What to produce
Scan the entries below and report only how many lines contain "last".

Material supplied

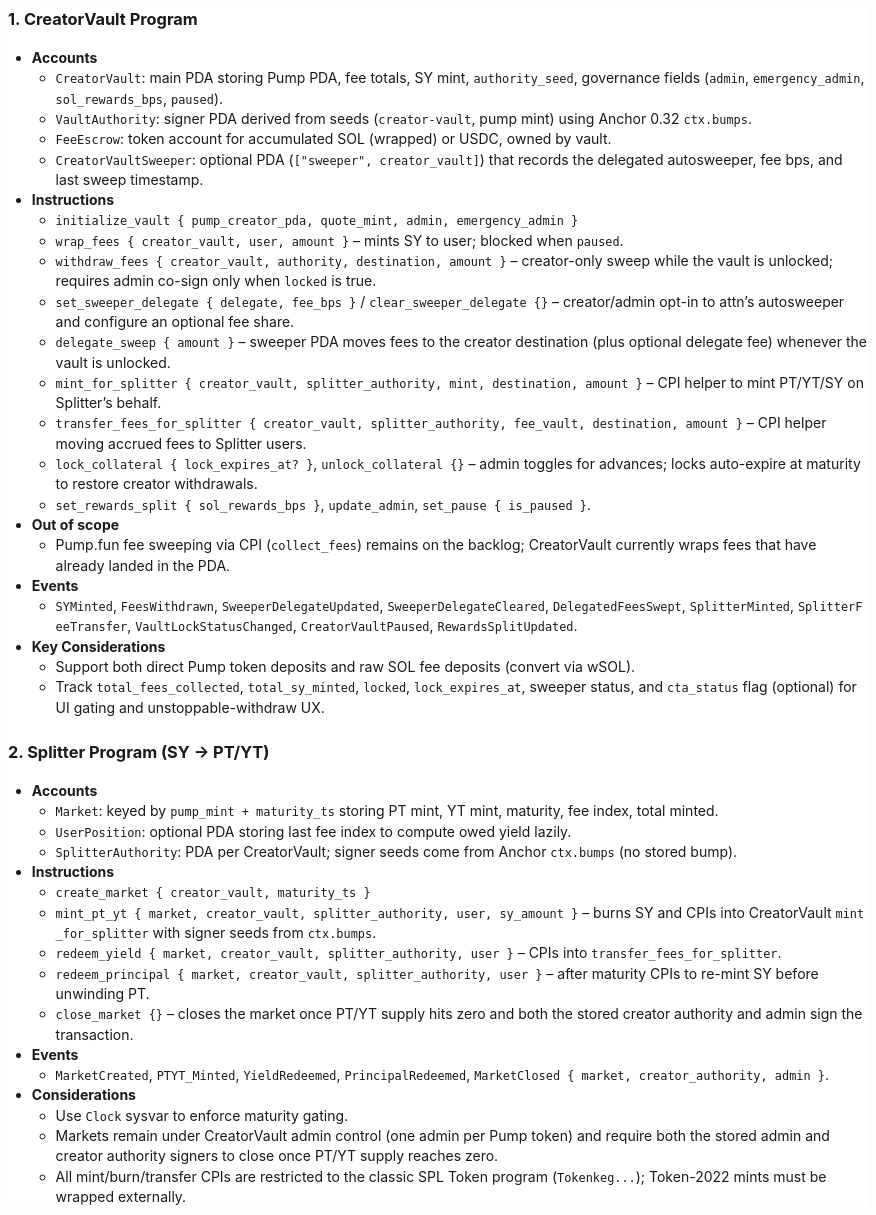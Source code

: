 ### 1. CreatorVault Program
- **Accounts**
  - `CreatorVault`: main PDA storing Pump PDA, fee totals, SY mint, `authority_seed`, governance fields (`admin`, `emergency_admin`, `sol_rewards_bps`, `paused`).
  - `VaultAuthority`: signer PDA derived from seeds (`creator-vault`, pump mint) using Anchor 0.32 `ctx.bumps`.
  - `FeeEscrow`: token account for accumulated SOL (wrapped) or USDC, owned by vault.
  - `CreatorVaultSweeper`: optional PDA (`["sweeper", creator_vault]`) that records the delegated autosweeper, fee bps, and last sweep timestamp.
- **Instructions**
  - `initialize_vault { pump_creator_pda, quote_mint, admin, emergency_admin }`
  - `wrap_fees { creator_vault, user, amount }` – mints SY to user; blocked when `paused`.
  - `withdraw_fees { creator_vault, authority, destination, amount }` – creator-only sweep while the vault is unlocked; requires admin co-sign only when `locked` is true.
  - `set_sweeper_delegate { delegate, fee_bps }` / `clear_sweeper_delegate {}` – creator/admin opt-in to attn’s autosweeper and configure an optional fee share.
  - `delegate_sweep { amount }` – sweeper PDA moves fees to the creator destination (plus optional delegate fee) whenever the vault is unlocked.
  - `mint_for_splitter { creator_vault, splitter_authority, mint, destination, amount }` – CPI helper to mint PT/YT/SY on Splitter’s behalf.
  - `transfer_fees_for_splitter { creator_vault, splitter_authority, fee_vault, destination, amount }` – CPI helper moving accrued fees to Splitter users.
  - `lock_collateral { lock_expires_at? }`, `unlock_collateral {}` – admin toggles for advances; locks auto-expire at maturity to restore creator withdrawals.
  - `set_rewards_split { sol_rewards_bps }`, `update_admin`, `set_pause { is_paused }`.
- **Out of scope**
  - Pump.fun fee sweeping via CPI (`collect_fees`) remains on the backlog; CreatorVault currently wraps fees that have already landed in the PDA.
- **Events**
  - `SYMinted`, `FeesWithdrawn`, `SweeperDelegateUpdated`, `SweeperDelegateCleared`, `DelegatedFeesSwept`, `SplitterMinted`, `SplitterFeeTransfer`, `VaultLockStatusChanged`, `CreatorVaultPaused`, `RewardsSplitUpdated`.
- **Key Considerations**
  - Support both direct Pump token deposits and raw SOL fee deposits (convert via wSOL).
  - Track `total_fees_collected`, `total_sy_minted`, `locked`, `lock_expires_at`, sweeper status, and `cta_status` flag (optional) for UI gating and unstoppable-withdraw UX.

### 2. Splitter Program (SY → PT/YT)
- **Accounts**
  - `Market`: keyed by `pump_mint + maturity_ts` storing PT mint, YT mint, maturity, fee index, total minted.
  - `UserPosition`: optional PDA storing last fee index to compute owed yield lazily.
  - `SplitterAuthority`: PDA per CreatorVault; signer seeds come from Anchor `ctx.bumps` (no stored bump).
- **Instructions**
  - `create_market { creator_vault, maturity_ts }`
  - `mint_pt_yt { market, creator_vault, splitter_authority, user, sy_amount }` – burns SY and CPIs into CreatorVault `mint_for_splitter` with signer seeds from `ctx.bumps`.
  - `redeem_yield { market, creator_vault, splitter_authority, user }` – CPIs into `transfer_fees_for_splitter`.
  - `redeem_principal { market, creator_vault, splitter_authority, user }` – after maturity CPIs to re-mint SY before unwinding PT.
  - `close_market {}` – closes the market once PT/YT supply hits zero and both the stored creator authority and admin sign the transaction.
- **Events**
  - `MarketCreated`, `PTYT_Minted`, `YieldRedeemed`, `PrincipalRedeemed`, `MarketClosed { market, creator_authority, admin }`.
- **Considerations**
  - Use `Clock` sysvar to enforce maturity gating.
  - Markets remain under CreatorVault admin control (one admin per Pump token) and require both the stored admin and creator authority signers to close once PT/YT supply reaches zero.
  - All mint/burn/transfer CPIs are restricted to the classic SPL Token program (`Tokenkeg...`); Token-2022 mints must be wrapped externally.
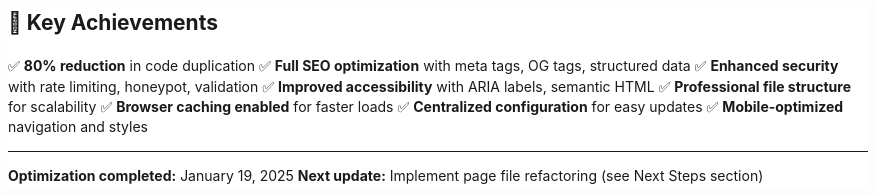 
## 🎯 Key Achievements

✅ **80% reduction** in code duplication
✅ **Full SEO optimization** with meta tags, OG tags, structured data
✅ **Enhanced security** with rate limiting, honeypot, validation
✅ **Improved accessibility** with ARIA labels, semantic HTML
✅ **Professional file structure** for scalability
✅ **Browser caching enabled** for faster loads
✅ **Centralized configuration** for easy updates
✅ **Mobile-optimized** navigation and styles

---

**Optimization completed:** January 19, 2025
**Next update:** Implement page file refactoring (see Next Steps section)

Answer section
2